- **Description of the task**: First find the line containing "11. sbt doesn't" in the data, then set it down exactly along with every line after it, through the last.

- **Information shown**:
--------------------------------------------------

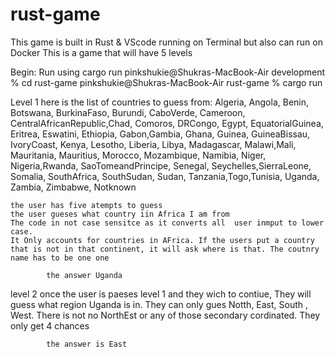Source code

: # rust-game
This game is built in Rust &amp; VScode running on Terminal but also can run on Docker
This is a game that will have 5 levels

Begin: 
    Run using cargo run
    pinkshukie@Shukras-MacBook-Air development % cd rust-game
    pinkshukie@Shukras-MacBook-Air rust-game % cargo run

Level 1
here is the list of countries to guess from:
    Algeria, Angola, Benin, Botswana, BurkinaFaso, Burundi, CaboVerde, Cameroon, CentralAfricanRepublic,Chad,
    Comoros, DRCongo, Egypt, EquatorialGuinea, Eritrea, Eswatini, Ethiopia, Gabon,Gambia, Ghana,
    Guinea, GuineaBissau, IvoryCoast, Kenya, Lesotho, Liberia, Libya, Madagascar, Malawi,Mali, Mauritania,
     Mauritius, Morocco, Mozambique, Namibia, Niger, Nigeria,Rwanda, SaoTomeandPrincipe, Senegal, Seychelles,SierraLeone,
    Somalia, SouthAfrica, SouthSudan, Sudan, Tanzania,Togo,Tunisia, Uganda, Zambia, Zimbabwe, Notknown
    
    the user has five atempts to guess
    the user gueses what country iin Africa I am from
    The code in not case sensitce as it converts all  user inmput to lower case.
    It Only accounts for countries in AFrica. If the users put a country that is not in that continent, it will ask where is that. The coutnry name has to be one one

            the answer Uganda 

level 2 
    once the user is paeses level 1 and they wich to contiue, They will guess what region Uganda is in. They can only gues Notth, East, South , West.
     There is not no NorthEst or any of those secondary cordinated. 
     They only get 4 chances

            the answer is East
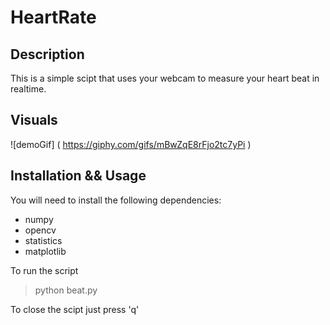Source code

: # HeartRate

## Description

This is a simple scipt that uses your webcam to measure your heart beat in realtime.

## Visuals

![demoGif] ( https://giphy.com/gifs/mBwZqE8rFjo2tc7yPi )

## Installation && Usage

You will need to install the following dependencies:

* numpy
* opencv
* statistics
* matplotlib

To run the script

> python beat.py

To close the scipt just press 'q'
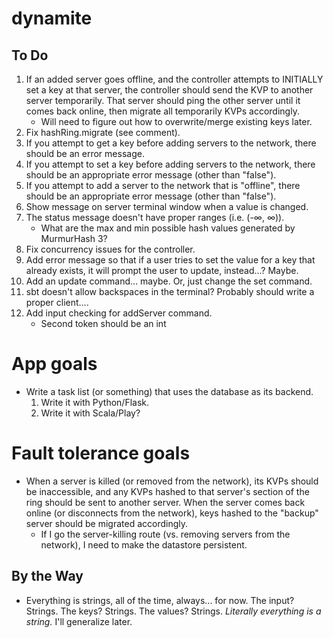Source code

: dynamite
=========

## To Do
1. If an added server goes offline, and the controller attempts to INITIALLY set a key at that server, the controller should send the KVP to another server temporarily. That server should ping the other server until it comes back online, then migrate all temporarily KVPs accordingly.
	- Will need to figure out how to overwrite/merge existing keys later.
2. Fix hashRing.migrate (see comment).
3. If you attempt to get a key before adding servers to the network, there should be an error message.
4. If you attempt to set a key before adding servers to the network, there should be an appropriate error message (other than "false").
5. If you attempt to add a server to the network that is "offline", there should be an appropriate error message (other than "false").
6. Show message on server terminal window when a value is changed.
7. The status message doesn't have proper ranges (i.e. (-∞, ∞)).
	- What are the max and min possible hash values generated by MurmurHash 3?
8. Fix concurrency issues for the controller.
9. Add error message so that if a user tries to set the value for a key that already exists, it will prompt the user to update, instead...? Maybe.
10. Add an update command... maybe. Or, just change the set command.
11. sbt doesn't allow backspaces in the terminal? Probably should write a proper client....
12. Add input checking for addServer command.
	- Second token should be an int

# App goals
- Write a task list (or something) that uses the database as its backend.
	1. Write it with Python/Flask.
	2. Write it with Scala/Play?

# Fault tolerance goals
- When a server is killed (or removed from the network), its KVPs should be inaccessible, and any KVPs hashed to that server's section of the ring should be sent to another server. When the server comes back online (or disconnects from the network), keys hashed to the "backup" server should be migrated accordingly.
	- If I go the server-killing route (vs. removing servers from the network), I need to make the datastore persistent.

## By the Way
- Everything is strings, all of the time, always... for now. The input? Strings. The keys? Strings. The values? Strings. *Literally everything is a string.* I'll generalize later.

--------------------------------------------------

- **Response area**:
11. sbt doesn't allow backspaces in the terminal? Probably should write a proper client....
12. Add input checking for addServer command.
	- Second token should be an int

# App goals
- Write a task list (or something) that uses the database as its backend.
	1. Write it with Python/Flask.
	2. Write it with Scala/Play?

# Fault tolerance goals
- When a server is killed (or removed from the network), its KVPs should be inaccessible, and any KVPs hashed to that server's section of the ring should be sent to another server. When the server comes back online (or disconnects from the network), keys hashed to the "backup" server should be migrated accordingly.
	- If I go the server-killing route (vs. removing servers from the network), I need to make the datastore persistent.

## By the Way
- Everything is strings, all of the time, always... for now. The input? Strings. The keys? Strings. The values? Strings. *Literally everything is a string.* I'll generalize later.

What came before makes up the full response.